┌─ Data section

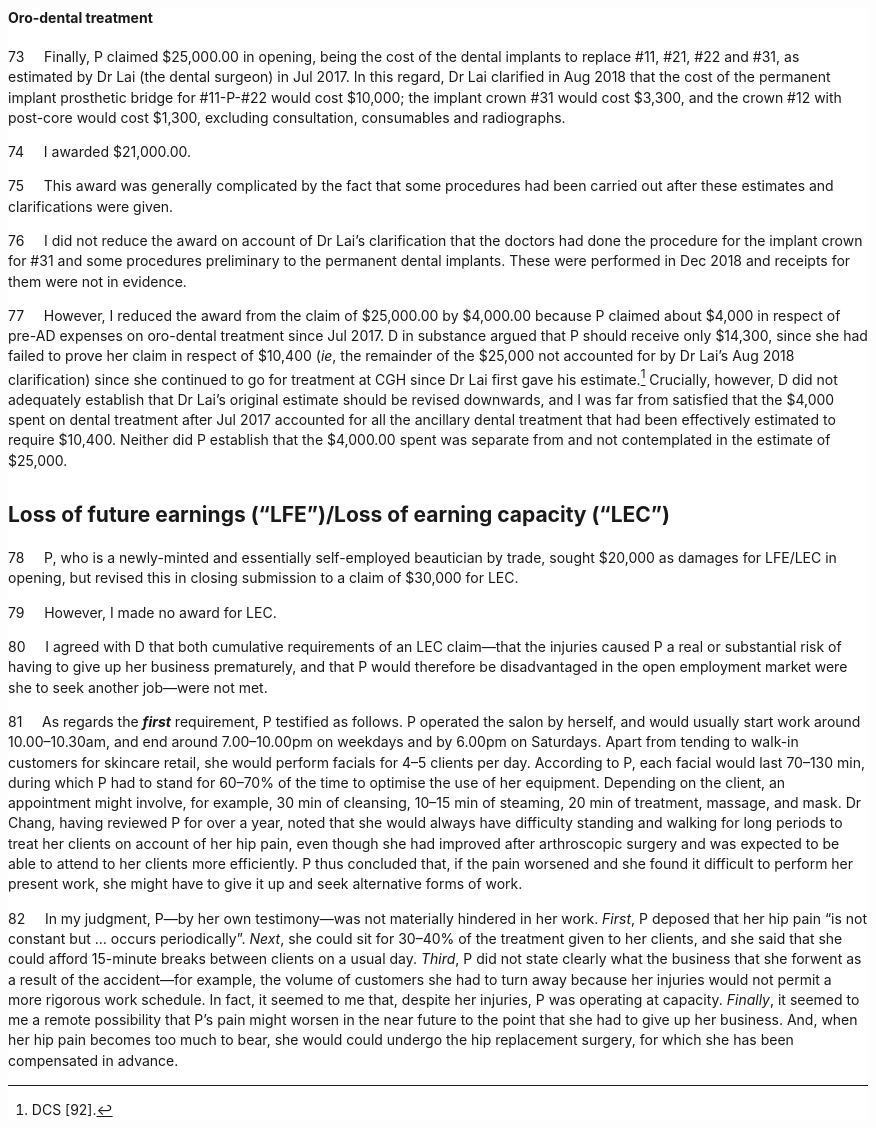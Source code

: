 #### Oro-dental treatment

73     Finally, P claimed $25,000.00 in opening, being the cost of the dental implants to replace #11, #21, #22 and #31, as estimated by Dr Lai (the dental surgeon) in Jul 2017. In this regard, Dr Lai clarified in Aug 2018 that the cost of the permanent implant prosthetic bridge for #11-P-#22 would cost $10,000; the implant crown #31 would cost $3,300, and the crown #12 with post-core would cost $1,300, excluding consultation, consumables and radiographs.

74     I awarded $21,000.00.

75     This award was generally complicated by the fact that some procedures had been carried out after these estimates and clarifications were given.

76     I did not reduce the award on account of Dr Lai’s clarification that the doctors had done the procedure for the implant crown for #31 and some procedures preliminary to the permanent dental implants. These were performed in Dec 2018 and receipts for them were not in evidence.

77     However, I reduced the award from the claim of $25,000.00 by $4,000.00 because P claimed about $4,000 in respect of pre-AD expenses on oro-dental treatment since Jul 2017. D in substance argued that P should receive only $14,300, since she had failed to prove her claim in respect of $10,400 (_ie_, the remainder of the $25,000 not accounted for by Dr Lai’s Aug 2018 clarification) since she continued to go for treatment at CGH since Dr Lai first gave his estimate.[^35] Crucially, however, D did not adequately establish that Dr Lai’s original estimate should be revised downwards, and I was far from satisfied that the $4,000 spent on dental treatment after Jul 2017 accounted for all the ancillary dental treatment that had been effectively estimated to require $10,400. Neither did P establish that the $4,000.00 spent was separate from and not contemplated in the estimate of $25,000.

## Loss of future earnings (“LFE”)/Loss of earning capacity (“LEC”)

78     P, who is a newly-minted and essentially self-employed beautician by trade, sought $20,000 as damages for LFE/LEC in opening, but revised this in closing submission to a claim of $30,000 for LEC.

79     However, I made no award for LEC.

80     I agreed with D that both cumulative requirements of an LEC claim—that the injuries caused P a real or substantial risk of having to give up her business prematurely, and that P would therefore be disadvantaged in the open employment market were she to seek another job—were not met.

81     As regards the **_first_** requirement, P testified as follows. P operated the salon by herself, and would usually start work around 10.00–10.30am, and end around 7.00–10.00pm on weekdays and by 6.00pm on Saturdays. Apart from tending to walk-in customers for skincare retail, she would perform facials for 4–5 clients per day. According to P, each facial would last 70–130 min, during which P had to stand for 60–70% of the time to optimise the use of her equipment. Depending on the client, an appointment might involve, for example, 30 min of cleansing, 10–15 min of steaming, 20 min of treatment, massage, and mask. Dr Chang, having reviewed P for over a year, noted that she would always have difficulty standing and walking for long periods to treat her clients on account of her hip pain, even though she had improved after arthroscopic surgery and was expected to be able to attend to her clients more efficiently. P thus concluded that, if the pain worsened and she found it difficult to perform her present work, she might have to give it up and seek alternative forms of work.

82     In my judgment, P—by her own testimony—was not materially hindered in her work. _First_, P deposed that her hip pain “is not constant but … occurs periodically”. _Next_, she could sit for 30–40% of the treatment given to her clients, and she said that she could afford 15-minute breaks between clients on a usual day. _Third_, P did not state clearly what the business that she forwent as a result of the accident—for example, the volume of customers she had to turn away because her injuries would not permit a more rigorous work schedule. In fact, it seemed to me that, despite her injuries, P was operating at capacity. _Finally_, it seemed to me a remote possibility that P’s pain might worsen in the near future to the point that she had to give up her business. And, when her hip pain becomes too much to bear, she would could undergo the hip replacement surgery, for which she has been compensated in advance.


[^1]: PCS \[6\].
[^2]: PCS \[7\].
[^3]: PBD109–121.
[^4]: PCS \[6\]–\[7\]
[^5]: DCS \[12\]
[^6]: DCS \[11\].
[^7]: PCS \[5\].
[^8]: DCS \[94\].
[^9]: PCS \[8\], \[10\]
[^10]: PCS \[11\].
[^11]: PBOA-B.
[^12]: PBOA-C
[^13]: DCS \[19\].
[^14]: See also DCS \[30\].
[^15]: DCS \[24\].
[^16]: DCS \[25\].
[^17]: DCS \[26\]–\[29\].
[^18]: PCS \[15\].
[^19]: PCS \[15\].
[^20]: DCS \[30\].
[^21]: See also DCS \[36\].
[^22]: NE, Day 2, p 9A–9B (PW2 XX).
[^23]: DCS \[40\].
[^24]: PBD26.
[^25]: NE, Day 2, p 8A (PW2 XX).
[^26]: DCS \[33\].
[^27]: NE, Day 2, p 8B (PW2 XX).
[^28]: NE, Day 2, p 8E–9A (PW2 XX).
[^29]: NE, Day 2, p 12E (PW2 XX).
[^30]: PCS \[16\]–\[18\].
[^31]: DCS \[30\], \[41\]–\[42\].
[^32]: DCS \[43\]–\[45\].
[^33]: DCS \[53\].
[^34]: PCS \[27\].
[^35]: DCS \[92\].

└─

Action item >> Every record is to be repeated exactly, and no picture is carried over.

Result of this exercise >>
Source code

: #### Oro-dental treatment

73     Finally, P claimed $25,000.00 in opening, being the cost of the dental implants to replace #11, #21, #22 and #31, as estimated by Dr Lai (the dental surgeon) in Jul 2017. In this regard, Dr Lai clarified in Aug 2018 that the cost of the permanent implant prosthetic bridge for #11-P-#22 would cost $10,000; the implant crown #31 would cost $3,300, and the crown #12 with post-core would cost $1,300, excluding consultation, consumables and radiographs.

74     I awarded $21,000.00.

75     This award was generally complicated by the fact that some procedures had been carried out after these estimates and clarifications were given.

76     I did not reduce the award on account of Dr Lai’s clarification that the doctors had done the procedure for the implant crown for #31 and some procedures preliminary to the permanent dental implants. These were performed in Dec 2018 and receipts for them were not in evidence.

77     However, I reduced the award from the claim of $25,000.00 by $4,000.00 because P claimed about $4,000 in respect of pre-AD expenses on oro-dental treatment since Jul 2017. D in substance argued that P should receive only $14,300, since she had failed to prove her claim in respect of $10,400 (_ie_, the remainder of the $25,000 not accounted for by Dr Lai’s Aug 2018 clarification) since she continued to go for treatment at CGH since Dr Lai first gave his estimate.[^35] Crucially, however, D did not adequately establish that Dr Lai’s original estimate should be revised downwards, and I was far from satisfied that the $4,000 spent on dental treatment after Jul 2017 accounted for all the ancillary dental treatment that had been effectively estimated to require $10,400. Neither did P establish that the $4,000.00 spent was separate from and not contemplated in the estimate of $25,000.

## Loss of future earnings (“LFE”)/Loss of earning capacity (“LEC”)

78     P, who is a newly-minted and essentially self-employed beautician by trade, sought $20,000 as damages for LFE/LEC in opening, but revised this in closing submission to a claim of $30,000 for LEC.

79     However, I made no award for LEC.

80     I agreed with D that both cumulative requirements of an LEC claim—that the injuries caused P a real or substantial risk of having to give up her business prematurely, and that P would therefore be disadvantaged in the open employment market were she to seek another job—were not met.

81     As regards the **_first_** requirement, P testified as follows. P operated the salon by herself, and would usually start work around 10.00–10.30am, and end around 7.00–10.00pm on weekdays and by 6.00pm on Saturdays. Apart from tending to walk-in customers for skincare retail, she would perform facials for 4–5 clients per day. According to P, each facial would last 70–130 min, during which P had to stand for 60–70% of the time to optimise the use of her equipment. Depending on the client, an appointment might involve, for example, 30 min of cleansing, 10–15 min of steaming, 20 min of treatment, massage, and mask. Dr Chang, having reviewed P for over a year, noted that she would always have difficulty standing and walking for long periods to treat her clients on account of her hip pain, even though she had improved after arthroscopic surgery and was expected to be able to attend to her clients more efficiently. P thus concluded that, if the pain worsened and she found it difficult to perform her present work, she might have to give it up and seek alternative forms of work.

82     In my judgment, P—by her own testimony—was not materially hindered in her work. _First_, P deposed that her hip pain “is not constant but … occurs periodically”. _Next_, she could sit for 30–40% of the treatment given to her clients, and she said that she could afford 15-minute breaks between clients on a usual day. _Third_, P did not state clearly what the business that she forwent as a result of the accident—for example, the volume of customers she had to turn away because her injuries would not permit a more rigorous work schedule. In fact, it seemed to me that, despite her injuries, P was operating at capacity. _Finally_, it seemed to me a remote possibility that P’s pain might worsen in the near future to the point that she had to give up her business. And, when her hip pain becomes too much to bear, she would could undergo the hip replacement surgery, for which she has been compensated in advance.


[^1]: PCS \[6\].
[^2]: PCS \[7\].
[^3]: PBD109–121.
[^4]: PCS \[6\]–\[7\]
[^5]: DCS \[12\]
[^6]: DCS \[11\].
[^7]: PCS \[5\].
[^8]: DCS \[94\].
[^9]: PCS \[8\], \[10\]
[^10]: PCS \[11\].
[^11]: PBOA-B.
[^12]: PBOA-C
[^13]: DCS \[19\].
[^14]: See also DCS \[30\].
[^15]: DCS \[24\].
[^16]: DCS \[25\].
[^17]: DCS \[26\]–\[29\].
[^18]: PCS \[15\].
[^19]: PCS \[15\].
[^20]: DCS \[30\].
[^21]: See also DCS \[36\].
[^22]: NE, Day 2, p 9A–9B (PW2 XX).
[^23]: DCS \[40\].
[^24]: PBD26.
[^25]: NE, Day 2, p 8A (PW2 XX).
[^26]: DCS \[33\].
[^27]: NE, Day 2, p 8B (PW2 XX).
[^28]: NE, Day 2, p 8E–9A (PW2 XX).
[^29]: NE, Day 2, p 12E (PW2 XX).
[^30]: PCS \[16\]–\[18\].
[^31]: DCS \[30\], \[41\]–\[42\].
[^32]: DCS \[43\]–\[45\].
[^33]: DCS \[53\].
[^34]: PCS \[27\].
[^35]: DCS \[92\].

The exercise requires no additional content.